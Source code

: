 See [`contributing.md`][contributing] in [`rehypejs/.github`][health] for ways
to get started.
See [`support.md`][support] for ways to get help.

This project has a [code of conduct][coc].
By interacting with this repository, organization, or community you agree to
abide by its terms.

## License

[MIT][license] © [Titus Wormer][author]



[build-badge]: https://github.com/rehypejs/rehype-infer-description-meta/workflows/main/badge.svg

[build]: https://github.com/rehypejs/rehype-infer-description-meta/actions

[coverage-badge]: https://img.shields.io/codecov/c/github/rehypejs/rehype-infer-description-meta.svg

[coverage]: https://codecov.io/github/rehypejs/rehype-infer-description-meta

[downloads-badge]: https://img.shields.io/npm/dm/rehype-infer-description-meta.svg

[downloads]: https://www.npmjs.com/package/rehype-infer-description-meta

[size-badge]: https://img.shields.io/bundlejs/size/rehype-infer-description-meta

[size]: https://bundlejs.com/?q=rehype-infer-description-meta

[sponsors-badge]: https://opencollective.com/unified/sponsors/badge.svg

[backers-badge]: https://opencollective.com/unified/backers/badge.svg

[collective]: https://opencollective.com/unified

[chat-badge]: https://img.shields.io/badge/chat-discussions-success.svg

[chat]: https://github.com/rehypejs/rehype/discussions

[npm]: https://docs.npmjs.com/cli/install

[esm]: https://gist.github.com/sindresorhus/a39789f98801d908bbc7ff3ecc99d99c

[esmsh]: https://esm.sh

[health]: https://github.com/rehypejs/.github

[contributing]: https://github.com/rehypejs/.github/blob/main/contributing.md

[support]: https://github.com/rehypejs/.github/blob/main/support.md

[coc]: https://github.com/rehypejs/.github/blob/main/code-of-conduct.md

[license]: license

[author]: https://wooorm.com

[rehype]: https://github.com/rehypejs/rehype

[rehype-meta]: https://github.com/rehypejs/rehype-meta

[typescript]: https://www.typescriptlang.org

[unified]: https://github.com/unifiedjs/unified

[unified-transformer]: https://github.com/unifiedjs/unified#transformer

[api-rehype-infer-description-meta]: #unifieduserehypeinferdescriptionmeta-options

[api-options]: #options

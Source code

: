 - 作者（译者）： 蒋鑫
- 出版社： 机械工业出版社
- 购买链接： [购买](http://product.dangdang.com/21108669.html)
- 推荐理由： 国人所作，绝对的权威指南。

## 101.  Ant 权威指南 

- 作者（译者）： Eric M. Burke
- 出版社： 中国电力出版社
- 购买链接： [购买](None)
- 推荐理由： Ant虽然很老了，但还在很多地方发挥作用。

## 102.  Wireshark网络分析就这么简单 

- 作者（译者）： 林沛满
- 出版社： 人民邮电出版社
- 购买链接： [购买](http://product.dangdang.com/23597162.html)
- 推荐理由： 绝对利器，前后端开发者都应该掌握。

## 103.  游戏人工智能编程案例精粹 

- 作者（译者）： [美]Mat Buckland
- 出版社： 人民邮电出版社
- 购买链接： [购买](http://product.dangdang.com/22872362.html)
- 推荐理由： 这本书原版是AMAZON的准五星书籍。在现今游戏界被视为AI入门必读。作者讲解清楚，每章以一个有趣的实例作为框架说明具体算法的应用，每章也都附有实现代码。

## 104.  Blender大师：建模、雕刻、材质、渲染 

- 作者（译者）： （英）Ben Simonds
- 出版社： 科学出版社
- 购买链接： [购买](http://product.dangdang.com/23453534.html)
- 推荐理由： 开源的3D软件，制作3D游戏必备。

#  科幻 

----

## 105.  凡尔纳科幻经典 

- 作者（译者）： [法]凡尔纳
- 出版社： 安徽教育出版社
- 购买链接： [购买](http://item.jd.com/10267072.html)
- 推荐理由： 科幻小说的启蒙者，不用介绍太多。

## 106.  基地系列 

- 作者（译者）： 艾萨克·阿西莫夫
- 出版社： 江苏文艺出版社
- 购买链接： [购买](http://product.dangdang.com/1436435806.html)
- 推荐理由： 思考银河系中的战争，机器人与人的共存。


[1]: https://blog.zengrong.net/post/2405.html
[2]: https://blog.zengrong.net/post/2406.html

__Task details__: Type out every record above once more, exactly.

__Answer below__:
Source code

: See [`contributing.md`][contributing] in [`rehypejs/.github`][health] for ways
to get started.
See [`support.md`][support] for ways to get help.

This project has a [code of conduct][coc].
By interacting with this repository, organization, or community you agree to
abide by its terms.

## License

[MIT][license] © [Titus Wormer][author]



[build-badge]: https://github.com/rehypejs/rehype-infer-description-meta/workflows/main/badge.svg

[build]: https://github.com/rehypejs/rehype-infer-description-meta/actions

[coverage-badge]: https://img.shields.io/codecov/c/github/rehypejs/rehype-infer-description-meta.svg

[coverage]: https://codecov.io/github/rehypejs/rehype-infer-description-meta

[downloads-badge]: https://img.shields.io/npm/dm/rehype-infer-description-meta.svg

[downloads]: https://www.npmjs.com/package/rehype-infer-description-meta

[size-badge]: https://img.shields.io/bundlejs/size/rehype-infer-description-meta

[size]: https://bundlejs.com/?q=rehype-infer-description-meta

[sponsors-badge]: https://opencollective.com/unified/sponsors/badge.svg

[backers-badge]: https://opencollective.com/unified/backers/badge.svg

[collective]: https://opencollective.com/unified

[chat-badge]: https://img.shields.io/badge/chat-discussions-success.svg

[chat]: https://github.com/rehypejs/rehype/discussions

[npm]: https://docs.npmjs.com/cli/install

[esm]: https://gist.github.com/sindresorhus/a39789f98801d908bbc7ff3ecc99d99c

[esmsh]: https://esm.sh

[health]: https://github.com/rehypejs/.github

[contributing]: https://github.com/rehypejs/.github/blob/main/contributing.md

[support]: https://github.com/rehypejs/.github/blob/main/support.md

[coc]: https://github.com/rehypejs/.github/blob/main/code-of-conduct.md

[license]: license

[author]: https://wooorm.com

[rehype]: https://github.com/rehypejs/rehype

[rehype-meta]: https://github.com/rehypejs/rehype-meta

[typescript]: https://www.typescriptlang.org

[unified]: https://github.com/unifiedjs/unified

[unified-transformer]: https://github.com/unifiedjs/unified#transformer

[api-rehype-infer-description-meta]: #unifieduserehypeinferdescriptionmeta-options

[api-options]: #options

Source code

: - 作者（译者）： 蒋鑫
- 出版社： 机械工业出版社
- 购买链接： [购买](http://product.dangdang.com/21108669.html)
- 推荐理由： 国人所作，绝对的权威指南。

## 101.  Ant 权威指南 

- 作者（译者）： Eric M. Burke
- 出版社： 中国电力出版社
- 购买链接： [购买](None)
- 推荐理由： Ant虽然很老了，但还在很多地方发挥作用。

## 102.  Wireshark网络分析就这么简单 

- 作者（译者）： 林沛满
- 出版社： 人民邮电出版社
- 购买链接： [购买](http://product.dangdang.com/23597162.html)
- 推荐理由： 绝对利器，前后端开发者都应该掌握。

## 103.  游戏人工智能编程案例精粹 

- 作者（译者）： [美]Mat Buckland
- 出版社： 人民邮电出版社
- 购买链接： [购买](http://product.dangdang.com/22872362.html)
- 推荐理由： 这本书原版是AMAZON的准五星书籍。在现今游戏界被视为AI入门必读。作者讲解清楚，每章以一个有趣的实例作为框架说明具体算法的应用，每章也都附有实现代码。

## 104.  Blender大师：建模、雕刻、材质、渲染 

- 作者（译者）： （英）Ben Simonds
- 出版社： 科学出版社
- 购买链接： [购买](http://product.dangdang.com/23453534.html)
- 推荐理由： 开源的3D软件，制作3D游戏必备。

#  科幻 

----

## 105.  凡尔纳科幻经典 

- 作者（译者）： [法]凡尔纳
- 出版社： 安徽教育出版社
- 购买链接： [购买](http://item.jd.com/10267072.html)
- 推荐理由： 科幻小说的启蒙者，不用介绍太多。

## 106.  基地系列 

- 作者（译者）： 艾萨克·阿西莫夫
- 出版社： 江苏文艺出版社
- 购买链接： [购买](http://product.dangdang.com/1436435806.html)
- 推荐理由： 思考银河系中的战争，机器人与人的共存。


[1]: https://blog.zengrong.net/post/2405.html
[2]: https://blog.zengrong.net/post/2406.html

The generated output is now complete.